Segment Open

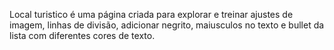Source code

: Local turistico é uma página criada para explorar e treinar ajustes de imagem, linhas de divisão, adicionar negrito, maiusculos no texto e bullet da lista com diferentes cores de texto.
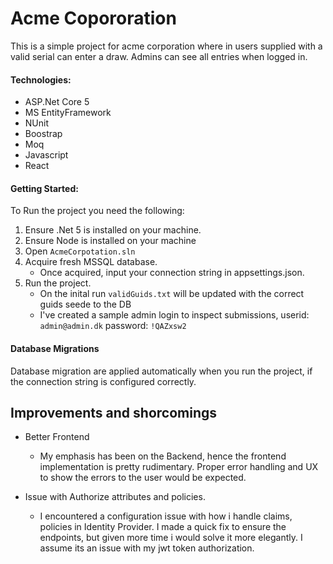 # Acme Copororation

This is a simple project for acme corporation where in users supplied with a valid serial can enter a draw. Admins can see all entries when logged in. 

#### Technologies:
* ASP.Net Core 5
* MS EntityFramework
* NUnit
* Boostrap
* Moq
* Javascript
* React

#### Getting Started:
To Run the project you need the following:
1. Ensure .Net 5 is installed on your machine.
2. Ensure Node is installed on your machine
3. Open ``AcmeCorpotation.sln``
4. Acquire fresh MSSQL database.
	* Once acquired, input your connection string in appsettings.json.
5. Run the project.
	* On the inital run ``validGuids.txt`` will be updated with the correct guids seede to the DB
	* I've created a sample admin login to inspect submissions, userid: ``admin@admin.dk`` password: ``!QAZxsw2``

#### Database Migrations
Database migration are applied automatically when you run the project, if the connection string is configured correctly.


## Improvements and shorcomings

* Better Frontend
	* My emphasis has been on the Backend, hence the frontend implementation is pretty rudimentary. Proper error handling and UX to show the errors to the user would be expected.

* Issue with Authorize attributes and policies.
	* I encountered a configuration issue with how i handle claims, policies in Identity Provider. I made a quick fix to ensure the endpoints, but given more time i would solve it more elegantly. I assume its an issue with my jwt token authorization.

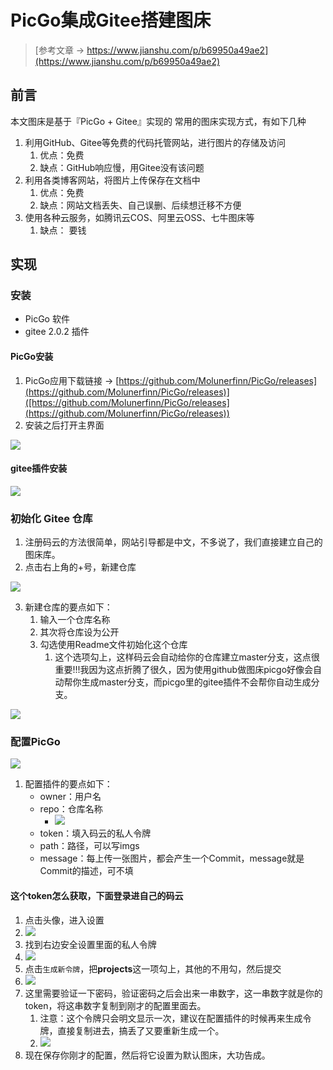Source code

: # PicGo集成Gitee搭建图床

> [参考文章 -> https://www.jianshu.com/p/b69950a49ae2](https://www.jianshu.com/p/b69950a49ae2)

## 前言
本文图床是基于『PicGo + Gitee』实现的
常用的图床实现方式，有如下几种

1. 利用GitHub、Gitee等免费的代码托管网站，进行图片的存储及访问 
   1. 优点：免费
   2. 缺点：GitHub响应慢，用Gitee没有该问题
2. 利用各类博客网站，将图片上传保存在文档中 
   1. 优点：免费
   2. 缺点：网站文档丢失、自己误删、后续想迁移不方便
3. 使用各种云服务，如腾讯云COS、阿里云OSS、七牛图床等 
   1. 缺点： 要钱
## 实现
### 安装

- PicGo 软件
- gitee 2.0.2 插件
#### PicGo安装

1.  PicGo应用下载链接 -> [https://github.com/Molunerfinn/PicGo/releases](https://github.com/Molunerfinn/PicGo/releases)]([https://github.com/Molunerfinn/PicGo/releases](https://github.com/Molunerfinn/PicGo/releases)) 
2.  安装之后打开主界面 

![](https://eden-notes-pic-hosting.oss-cn-shenzhen.aliyuncs.com/notes/images/20240304003537.png#id=PUG5G&originHeight=450&originWidth=800&originalType=binary&ratio=1&rotation=0&showTitle=false&status=done&style=none&title=)
#### gitee插件安装
![](https://eden-notes-pic-hosting.oss-cn-shenzhen.aliyuncs.com/notes/images/20240304003600.png#id=hdfYu&originHeight=450&originWidth=800&originalType=binary&ratio=1&rotation=0&showTitle=false&status=done&style=none&title=)
### 初始化 Gitee 仓库

1.  注册码云的方法很简单，网站引导都是中文，不多说了，我们直接建立自己的图床库。 
2.  点击右上角的+号，新建仓库 

![](https://eden-notes-pic-hosting.oss-cn-shenzhen.aliyuncs.com/notes/images/20240304003621.png#id=t1mfO&originHeight=230&originWidth=313&originalType=binary&ratio=1&rotation=0&showTitle=false&status=done&style=none&title=)

3. 新建仓库的要点如下： 
   1. 输入一个仓库名称
   2. 其次将仓库设为公开
   3. 勾选使用Readme文件初始化这个仓库 
      1. 这个选项勾上，这样码云会自动给你的仓库建立master分支，这点很重要!!!我因为这点折腾了很久，因为使用github做图床picgo好像会自动帮你生成master分支，而picgo里的gitee插件不会帮你自动生成分支。

![](https://eden-notes-pic-hosting.oss-cn-shenzhen.aliyuncs.com/notes/images/20240304003645.png#id=ck21m&originHeight=848&originWidth=730&originalType=binary&ratio=1&rotation=0&showTitle=false&status=done&style=none&title=)
### 配置PicGo
![](https://eden-notes-pic-hosting.oss-cn-shenzhen.aliyuncs.com/notes/images/20240304003709.png#id=MTWAj&originHeight=450&originWidth=800&originalType=binary&ratio=1&rotation=0&showTitle=false&status=done&style=none&title=)

1. 配置插件的要点如下： 
   - owner：用户名
   - repo：仓库名称 
      - ![](https://eden-notes-pic-hosting.oss-cn-shenzhen.aliyuncs.com/notes/images/20240304003729.png#id=CESYa&originHeight=75&originWidth=529&originalType=binary&ratio=1&rotation=0&showTitle=false&status=done&style=none&title=)
   - token：填入码云的私人令牌
   - path：路径，可以写imgs
   - message：每上传一张图片，都会产生一个Commit，message就是Commit的描述，可不填
#### 这个token怎么获取，下面登录进自己的码云

1.  点击头像，进入设置 
   1. ![](https://eden-notes-pic-hosting.oss-cn-shenzhen.aliyuncs.com/notes/images/20240304003753.png#id=b0KeV&originHeight=227&originWidth=137&originalType=binary&ratio=1&rotation=0&showTitle=false&status=done&style=none&title=)
2.  找到右边安全设置里面的私人令牌 
   1. ![](https://eden-notes-pic-hosting.oss-cn-shenzhen.aliyuncs.com/notes/images/20240304003815.png#id=DXKz4&originHeight=213&originWidth=226&originalType=binary&ratio=1&rotation=0&showTitle=false&status=done&style=none&title=)
3.  点击`生成新令牌`，把**projects**这一项勾上，其他的不用勾，然后提交 
   1. ![](https://eden-notes-pic-hosting.oss-cn-shenzhen.aliyuncs.com/notes/images/20240304003837.png#id=uuvRz&originHeight=448&originWidth=530&originalType=binary&ratio=1&rotation=0&showTitle=false&status=done&style=none&title=)
   2. 这里需要验证一下密码，验证密码之后会出来一串数字，这一串数字就是你的token，将这串数字复制到刚才的配置里面去。 
      1. 注意：这个令牌只会明文显示一次，建议在配置插件的时候再来生成令牌，直接复制进去，搞丢了又要重新生成一个。
      2. ![](https://eden-notes-pic-hosting.oss-cn-shenzhen.aliyuncs.com/notes/images/20240304003900.png#id=CS7MF&originHeight=309&originWidth=458&originalType=binary&ratio=1&rotation=0&showTitle=false&status=done&style=none&title=)
4.  现在保存你刚才的配置，然后将它设置为默认图床，大功告成。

Segment Closed

*Work required*: Make an exact copy of the listing above. Do not include the pictures.

*Written solution*:
Source code

: Local turistico é uma página criada para explorar e treinar ajustes de imagem, linhas de divisão, adicionar negrito, maiusculos no texto e bullet da lista com diferentes cores de texto.
 # Acme Copororation

This is a simple project for acme corporation where in users supplied with a valid serial can enter a draw. Admins can see all entries when logged in. 

#### Technologies:
* ASP.Net Core 5
* MS EntityFramework
* NUnit
* Boostrap
* Moq
* Javascript
* React

#### Getting Started:
To Run the project you need the following:
1. Ensure .Net 5 is installed on your machine.
2. Ensure Node is installed on your machine
3. Open ``AcmeCorpotation.sln``
4. Acquire fresh MSSQL database.
	* Once acquired, input your connection string in appsettings.json.
5. Run the project.
	* On the inital run ``validGuids.txt`` will be updated with the correct guids seede to the DB
	* I've created a sample admin login to inspect submissions, userid: ``admin@admin.dk`` password: ``!QAZxsw2``

#### Database Migrations
Database migration are applied automatically when you run the project, if the connection string is configured correctly.


## Improvements and shorcomings

* Better Frontend
	* My emphasis has been on the Backend, hence the frontend implementation is pretty rudimentary. Proper error handling and UX to show the errors to the user would be expected.

* Issue with Authorize attributes and policies.
	* I encountered a configuration issue with how i handle claims, policies in Identity Provider. I made a quick fix to ensure the endpoints, but given more time i would solve it more elegantly. I assume its an issue with my jwt token authorization.

Source code

: # PicGo集成Gitee搭建图床

> [参考文章 -> https://www.jianshu.com/p/b69950a49ae2](https://www.jianshu.com/p/b69950a49ae2)

## 前言
本文图床是基于『PicGo + Gitee』实现的
常用的图床实现方式，有如下几种

1. 利用GitHub、Gitee等免费的代码托管网站，进行图片的存储及访问 
   1. 优点：免费
   2. 缺点：GitHub响应慢，用Gitee没有该问题
2. 利用各类博客网站，将图片上传保存在文档中 
   1. 优点：免费
   2. 缺点：网站文档丢失、自己误删、后续想迁移不方便
3. 使用各种云服务，如腾讯云COS、阿里云OSS、七牛图床等 
   1. 缺点： 要钱
## 实现
### 安装

- PicGo 软件
- gitee 2.0.2 插件
#### PicGo安装

1.  PicGo应用下载链接 -> [https://github.com/Molunerfinn/PicGo/releases](https://github.com/Molunerfinn/PicGo/releases)]([https://github.com/Molunerfinn/PicGo/releases](https://github.com/Molunerfinn/PicGo/releases)) 
2.  安装之后打开主界面 

![](https://eden-notes-pic-hosting.oss-cn-shenzhen.aliyuncs.com/notes/images/20240304003537.png#id=PUG5G&originHeight=450&originWidth=800&originalType=binary&ratio=1&rotation=0&showTitle=false&status=done&style=none&title=)
#### gitee插件安装
![](https://eden-notes-pic-hosting.oss-cn-shenzhen.aliyuncs.com/notes/images/20240304003600.png#id=hdfYu&originHeight=450&originWidth=800&originalType=binary&ratio=1&rotation=0&showTitle=false&status=done&style=none&title=)
### 初始化 Gitee 仓库

1.  注册码云的方法很简单，网站引导都是中文，不多说了，我们直接建立自己的图床库。 
2.  点击右上角的+号，新建仓库 

![](https://eden-notes-pic-hosting.oss-cn-shenzhen.aliyuncs.com/notes/images/20240304003621.png#id=t1mfO&originHeight=230&originWidth=313&originalType=binary&ratio=1&rotation=0&showTitle=false&status=done&style=none&title=)

3. 新建仓库的要点如下： 
   1. 输入一个仓库名称
   2. 其次将仓库设为公开
   3. 勾选使用Readme文件初始化这个仓库 
      1. 这个选项勾上，这样码云会自动给你的仓库建立master分支，这点很重要!!!我因为这点折腾了很久，因为使用github做图床picgo好像会自动帮你生成master分支，而picgo里的gitee插件不会帮你自动生成分支。

![](https://eden-notes-pic-hosting.oss-cn-shenzhen.aliyuncs.com/notes/images/20240304003645.png#id=ck21m&originHeight=848&originWidth=730&originalType=binary&ratio=1&rotation=0&showTitle=false&status=done&style=none&title=)
### 配置PicGo
![](https://eden-notes-pic-hosting.oss-cn-shenzhen.aliyuncs.com/notes/images/20240304003709.png#id=MTWAj&originHeight=450&originWidth=800&originalType=binary&ratio=1&rotation=0&showTitle=false&status=done&style=none&title=)

1. 配置插件的要点如下： 
   - owner：用户名
   - repo：仓库名称 
      - ![](https://eden-notes-pic-hosting.oss-cn-shenzhen.aliyuncs.com/notes/images/20240304003729.png#id=CESYa&originHeight=75&originWidth=529&originalType=binary&ratio=1&rotation=0&showTitle=false&status=done&style=none&title=)
   - token：填入码云的私人令牌
   - path：路径，可以写imgs
   - message：每上传一张图片，都会产生一个Commit，message就是Commit的描述，可不填
#### 这个token怎么获取，下面登录进自己的码云

1.  点击头像，进入设置 
   1. ![](https://eden-notes-pic-hosting.oss-cn-shenzhen.aliyuncs.com/notes/images/20240304003753.png#id=b0KeV&originHeight=227&originWidth=137&originalType=binary&ratio=1&rotation=0&showTitle=false&status=done&style=none&title=)
2.  找到右边安全设置里面的私人令牌 
   1. ![](https://eden-notes-pic-hosting.oss-cn-shenzhen.aliyuncs.com/notes/images/20240304003815.png#id=DXKz4&originHeight=213&originWidth=226&originalType=binary&ratio=1&rotation=0&showTitle=false&status=done&style=none&title=)
3.  点击`生成新令牌`，把**projects**这一项勾上，其他的不用勾，然后提交 
   1. ![](https://eden-notes-pic-hosting.oss-cn-shenzhen.aliyuncs.com/notes/images/20240304003837.png#id=uuvRz&originHeight=448&originWidth=530&originalType=binary&ratio=1&rotation=0&showTitle=false&status=done&style=none&title=)
   2. 这里需要验证一下密码，验证密码之后会出来一串数字，这一串数字就是你的token，将这串数字复制到刚才的配置里面去。 
      1. 注意：这个令牌只会明文显示一次，建议在配置插件的时候再来生成令牌，直接复制进去，搞丢了又要重新生成一个。
      2. ![](https://eden-notes-pic-hosting.oss-cn-shenzhen.aliyuncs.com/notes/images/20240304003900.png#id=CS7MF&originHeight=309&originWidth=458&originalType=binary&ratio=1&rotation=0&showTitle=false&status=done&style=none&title=)
4.  现在保存你刚才的配置，然后将它设置为默认图床，大功告成。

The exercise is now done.